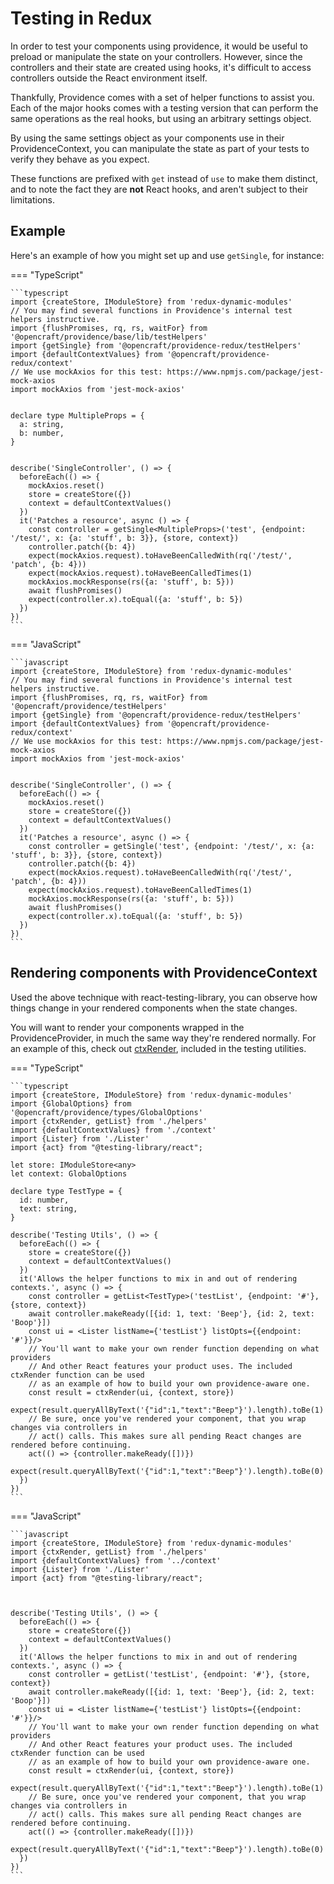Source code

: # Testing in Redux

In order to test your components using providence, it would be useful to preload or manipulate the state on your controllers. However, since the controllers and their state are created using hooks, it's difficult to access controllers outside the React environment itself.

Thankfully, Providence comes with a set of helper functions to assist you. Each of the major hooks comes with a testing version that can perform the same operations as the real hooks, but using an arbitrary settings object.

By using the same settings object as your components use in their ProvidenceContext, you can manipulate the state as part of your tests to verify they behave as you expect.

These functions are prefixed with `get` instead of `use` to make them distinct, and to note the fact they are **not** React hooks, and aren't subject to their limitations.

## Example

Here's an example of how you might set up and use `getSingle`, for instance:

=== "TypeScript"

    ```typescript
    import {createStore, IModuleStore} from 'redux-dynamic-modules'
    // You may find several functions in Providence's internal test helpers instructive.
    import {flushPromises, rq, rs, waitFor} from '@opencraft/providence/base/lib/testHelpers'
    import {getSingle} from '@opencraft/providence-redux/testHelpers'
    import {defaultContextValues} from '@opencraft/providence-redux/context'
    // We use mockAxios for this test: https://www.npmjs.com/package/jest-mock-axios
    import mockAxios from 'jest-mock-axios'
    
    
    declare type MultipleProps = {
      a: string,
      b: number,
    }
    
    
    describe('SingleController', () => {
      beforeEach(() => {
        mockAxios.reset()
        store = createStore({})
        context = defaultContextValues()
      })
      it('Patches a resource', async () => {
        const controller = getSingle<MultipleProps>('test', {endpoint: '/test/', x: {a: 'stuff', b: 3}}, {store, context})
        controller.patch({b: 4})
        expect(mockAxios.request).toHaveBeenCalledWith(rq('/test/', 'patch', {b: 4}))
        expect(mockAxios.request).toHaveBeenCalledTimes(1)
        mockAxios.mockResponse(rs({a: 'stuff', b: 5}))
        await flushPromises()
        expect(controller.x).toEqual({a: 'stuff', b: 5})
      })
    })
    ```

=== "JavaScript"

    ```javascript
    import {createStore, IModuleStore} from 'redux-dynamic-modules'
    // You may find several functions in Providence's internal test helpers instructive.
    import {flushPromises, rq, rs, waitFor} from '@opencraft/providence/testHelpers'
    import {getSingle} from '@opencraft/providence-redux/testHelpers'
    import {defaultContextValues} from '@opencraft/providence-redux/context'
    // We use mockAxios for this test: https://www.npmjs.com/package/jest-mock-axios
    import mockAxios from 'jest-mock-axios'
    
    
    describe('SingleController', () => {
      beforeEach(() => {
        mockAxios.reset()
        store = createStore({})
        context = defaultContextValues()
      })
      it('Patches a resource', async () => {
        const controller = getSingle('test', {endpoint: '/test/', x: {a: 'stuff', b: 3}}, {store, context})
        controller.patch({b: 4})
        expect(mockAxios.request).toHaveBeenCalledWith(rq('/test/', 'patch', {b: 4}))
        expect(mockAxios.request).toHaveBeenCalledTimes(1)
        mockAxios.mockResponse(rs({a: 'stuff', b: 5}))
        await flushPromises()
        expect(controller.x).toEqual({a: 'stuff', b: 5})
      })
    })
    ```

## Rendering components with ProvidenceContext

Used the above technique with react-testing-library, you can observe how things change in your rendered components when the state changes.

You will want to render your components wrapped in the ProvidenceProvider, in much the same way they're rendered normally. For an example of this, check out [ctxRender](../reference/providence-redux/functions/lib_testHelpers.ctxRender.md), included in the testing utilities.

=== "TypeScript"

    ```typescript
    import {createStore, IModuleStore} from 'redux-dynamic-modules'
    import {GlobalOptions} from '@opencraft/providence/types/GlobalOptions'
    import {ctxRender, getList} from './helpers'
    import {defaultContextValues} from './context'
    import {Lister} from './Lister'
    import {act} from "@testing-library/react";
    
    let store: IModuleStore<any>
    let context: GlobalOptions
    
    declare type TestType = {
      id: number,
      text: string,
    }
    
    describe('Testing Utils', () => {
      beforeEach(() => {
        store = createStore({})
        context = defaultContextValues()
      })
      it('Allows the helper functions to mix in and out of rendering contexts.', async () => {
        const controller = getList<TestType>('testList', {endpoint: '#'}, {store, context})
        await controller.makeReady([{id: 1, text: 'Beep'}, {id: 2, text: 'Boop'}])
        const ui = <Lister listName={'testList'} listOpts={{endpoint: '#'}}/>
        // You'll want to make your own render function depending on what providers
        // And other React features your product uses. The included ctxRender function can be used
        // as an example of how to build your own providence-aware one.
        const result = ctxRender(ui, {context, store})
        expect(result.queryAllByText('{"id":1,"text":"Beep"}').length).toBe(1)
        // Be sure, once you've rendered your component, that you wrap changes via controllers in
        // act() calls. This makes sure all pending React changes are rendered before continuing.
        act(() => {controller.makeReady([])})
        expect(result.queryAllByText('{"id":1,"text":"Beep"}').length).toBe(0)
      })
    })
    ```

=== "JavaScript"

    ```javascript
    import {createStore, IModuleStore} from 'redux-dynamic-modules'
    import {ctxRender, getList} from './helpers'
    import {defaultContextValues} from '../context'
    import {Lister} from './Lister'
    import {act} from "@testing-library/react";
    
    
    
    describe('Testing Utils', () => {
      beforeEach(() => {
        store = createStore({})
        context = defaultContextValues()
      })
      it('Allows the helper functions to mix in and out of rendering contexts.', async () => {
        const controller = getList('testList', {endpoint: '#'}, {store, context})
        await controller.makeReady([{id: 1, text: 'Beep'}, {id: 2, text: 'Boop'}])
        const ui = <Lister listName={'testList'} listOpts={{endpoint: '#'}}/>
        // You'll want to make your own render function depending on what providers
        // And other React features your product uses. The included ctxRender function can be used
        // as an example of how to build your own providence-aware one.
        const result = ctxRender(ui, {context, store})
        expect(result.queryAllByText('{"id":1,"text":"Beep"}').length).toBe(1)
        // Be sure, once you've rendered your component, that you wrap changes via controllers in
        // act() calls. This makes sure all pending React changes are rendered before continuing.
        act(() => {controller.makeReady([])})
        expect(result.queryAllByText('{"id":1,"text":"Beep"}').length).toBe(0)
      })
    })
    ```
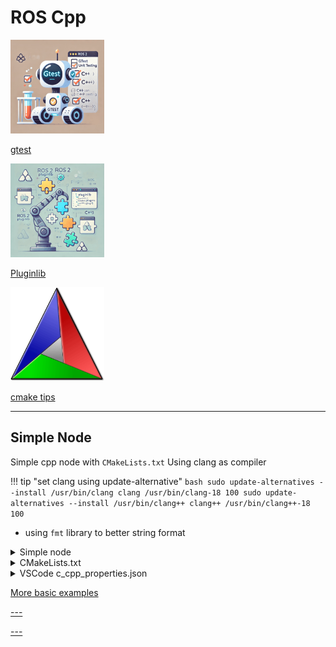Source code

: # ROS Cpp

<div class="grid-container">
    <div class="grid-item">
            <a href="gtest">
                <img src="images/ros_gtest.png"  width="150" height="150">
                <p>gtest</p>
            </a>
        </div>
        <div class="grid-item">
            <a href="pluginlib">
                <img src="images/ros_pluginlib.png"  width="150" height="150">
                <p>Pluginlib</p>
            </a>
        </div>
        <div class="grid-item">
            <a href="cmake_tips">
                <img src="images/cmake.png"  width="150" height="150">
                <p>cmake tips</p>
            </a>
        </div>
    
</div>

---

## Simple Node
Simple cpp node with `CMakeLists.txt` 
Using clang as compiler

!!! tip "set clang using update-alternative"
    ```bash
    sudo update-alternatives --install /usr/bin/clang clang /usr/bin/clang-18 100
    sudo update-alternatives --install /usr/bin/clang++ clang++ /usr/bin/clang++-18 100
    ```
     
- using `fmt` library to better string format


<details>
    <summary>Simple node</summary>

```cpp
--8<-- "docs/ROS/ros_cpp/code/pub_demo.cpp"
```
</details>



<details>
    <summary>CMakeLists.txt</summary>

```cmake
--8<-- "docs/ROS/ros_cpp/code/CMakeLists.txt"
```
</details>

<details>
    <summary>VSCode c_cpp_properties.json</summary>

```json
--8<-- "docs/ROS/ros_cpp/code/c_cpp_properties.json"
```
</details>

<div class="grid-container">
    <div class="grid-item">
            <a href="basic">
                <p>More basic examples</p>
            </a>
        </div>
        <div class="grid-item">
            <a href="">
                <p>---</p>
            </a>
        </div>
        <div class="grid-item">
            <a href="">
                <p>---</p>
            </a>
        </div>
    
</div>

.....

## THE PROBLEM
Wherever the string "same" appears in the entries above, return the line it appears on.

## TASK ANSWER
Thankfully, Providence comes with a set of helper functions to assist you. Each of the major hooks comes with a testing version that can perform the same operations as the real hooks, but using an arbitrary settings object.
By using the same settings object as your components use in their ProvidenceContext, you can manipulate the state as part of your tests to verify they behave as you expect.
You will want to render your components wrapped in the ProvidenceProvider, in much the same way they're rendered normally. For an example of this, check out [ctxRender](../reference/providence-redux/functions/lib_testHelpers.ctxRender.md), included in the testing utilities.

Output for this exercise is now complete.